All lines holding the word "Training" should be located in the records and copied.

Records shown:
------------------------------

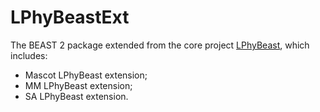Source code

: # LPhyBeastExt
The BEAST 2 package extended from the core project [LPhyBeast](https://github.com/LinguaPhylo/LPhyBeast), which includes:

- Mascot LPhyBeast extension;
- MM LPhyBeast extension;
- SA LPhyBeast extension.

------------------------------

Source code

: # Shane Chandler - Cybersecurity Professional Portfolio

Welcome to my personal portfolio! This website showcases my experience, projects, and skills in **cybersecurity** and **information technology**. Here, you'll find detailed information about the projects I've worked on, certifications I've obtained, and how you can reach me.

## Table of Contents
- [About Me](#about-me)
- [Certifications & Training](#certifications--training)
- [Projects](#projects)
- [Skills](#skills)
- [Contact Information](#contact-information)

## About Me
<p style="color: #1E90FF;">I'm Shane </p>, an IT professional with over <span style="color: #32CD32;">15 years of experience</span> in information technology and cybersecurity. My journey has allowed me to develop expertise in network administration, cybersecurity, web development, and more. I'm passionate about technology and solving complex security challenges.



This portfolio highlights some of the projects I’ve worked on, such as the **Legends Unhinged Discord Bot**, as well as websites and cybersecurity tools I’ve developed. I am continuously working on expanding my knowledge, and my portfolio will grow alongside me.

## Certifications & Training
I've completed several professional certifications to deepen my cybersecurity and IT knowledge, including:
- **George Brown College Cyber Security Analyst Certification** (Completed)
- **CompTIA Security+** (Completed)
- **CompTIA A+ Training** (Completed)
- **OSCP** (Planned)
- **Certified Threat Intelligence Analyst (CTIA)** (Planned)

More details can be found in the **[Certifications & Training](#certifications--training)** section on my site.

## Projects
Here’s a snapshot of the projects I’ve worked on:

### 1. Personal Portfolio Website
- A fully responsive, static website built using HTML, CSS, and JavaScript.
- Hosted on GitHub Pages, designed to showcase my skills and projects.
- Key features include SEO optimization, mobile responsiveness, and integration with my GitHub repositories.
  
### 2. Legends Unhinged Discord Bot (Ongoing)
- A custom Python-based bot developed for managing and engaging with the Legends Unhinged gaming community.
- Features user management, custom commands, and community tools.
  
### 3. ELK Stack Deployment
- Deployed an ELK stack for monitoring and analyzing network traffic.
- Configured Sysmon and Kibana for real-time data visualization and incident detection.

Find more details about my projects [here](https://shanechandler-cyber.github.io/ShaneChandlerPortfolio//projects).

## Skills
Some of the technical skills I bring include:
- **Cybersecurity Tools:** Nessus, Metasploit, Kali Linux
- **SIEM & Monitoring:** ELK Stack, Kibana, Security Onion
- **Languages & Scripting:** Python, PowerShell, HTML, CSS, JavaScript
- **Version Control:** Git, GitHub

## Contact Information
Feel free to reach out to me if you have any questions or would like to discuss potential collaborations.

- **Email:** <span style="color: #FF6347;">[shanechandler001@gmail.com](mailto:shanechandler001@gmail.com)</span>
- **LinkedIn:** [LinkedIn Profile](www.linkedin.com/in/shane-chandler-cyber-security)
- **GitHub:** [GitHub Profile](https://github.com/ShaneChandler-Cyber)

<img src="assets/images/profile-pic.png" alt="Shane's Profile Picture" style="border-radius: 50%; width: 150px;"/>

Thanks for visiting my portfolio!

------------------------------

Reply to the exercise:
- [Certifications & Training](#certifications--training)
## Certifications & Training
- **CompTIA A+ Training** (Completed)
More details can be found in the **[Certifications & Training](#certifications--training)** section on my site.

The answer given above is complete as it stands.